Gather all lines in the entries below that include the word "this".

Segment Start: Dataset content

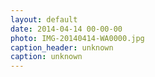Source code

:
 ```yaml
---
layout: default
date: 2014-04-14 00-00-00
photo: IMG-20140414-WA0000.jpg
caption_header: unknown
caption: unknown
---
```

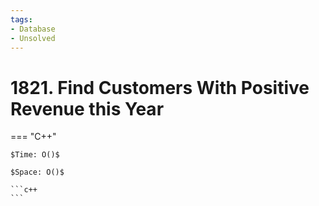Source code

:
 ```yaml
---
tags:
- Database
- Unsolved
---
```



# 1821. Find Customers With Positive Revenue this Year

=== "C++"

    $Time: O()$

    $Space: O()$

    ```c++
    ```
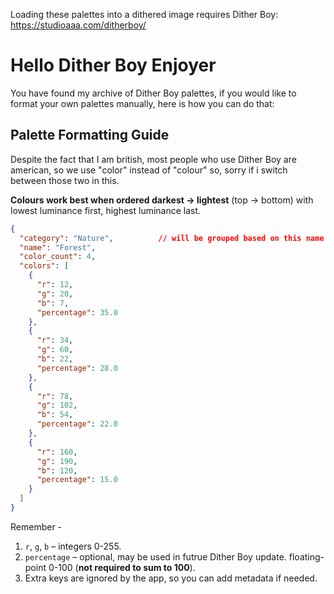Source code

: Loading these palettes into a dithered image requires Dither Boy: https://studioaaa.com/ditherboy/

# Hello Dither Boy Enjoyer

You have found my archive of Dither Boy palettes, if you would like to format your own palettes manually, here is how you can do that:

## Palette Formatting Guide

Despite the fact that I am british, most people who use Dither Boy are american, so we use "color" instead of "colour" so, sorry if i switch between those two in this.

**Colours work best when ordered darkest → lightest** (top → bottom) with lowest luminance first, highest luminance last.

```json
{
  "category": "Nature",          // will be grouped based on this name in dither boy 
  "name": "Forest",               
  "color_count": 4,                
  "colors": [                      
    {
      "r": 12,
      "g": 20,
      "b": 7,
      "percentage": 35.0
    },
    {
      "r": 34,
      "g": 60,
      "b": 22,
      "percentage": 28.0
    },
    {
      "r": 78,
      "g": 102,
      "b": 54,
      "percentage": 22.0
    },
    {
      "r": 160,
      "g": 190,
      "b": 120,
      "percentage": 15.0
    }
  ]
}
```
Remember - 
1. `r`, `g`, `b` – integers 0-255.
2. `percentage` – optional, may be used in futrue Dither Boy update. floating-point 0-100 (**not required to sum to 100**).
3. Extra keys are ignored by the app, so you can add metadata if needed.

Segment End: Dataset content

_Response area_.
# 1821. Find Customers With Positive Revenue this Year
Despite the fact that I am british, most people who use Dither Boy are american, so we use "color" instead of "colour" so, sorry if i switch between those two in this.
  "category": "Nature",          // will be grouped based on this name in dither boy 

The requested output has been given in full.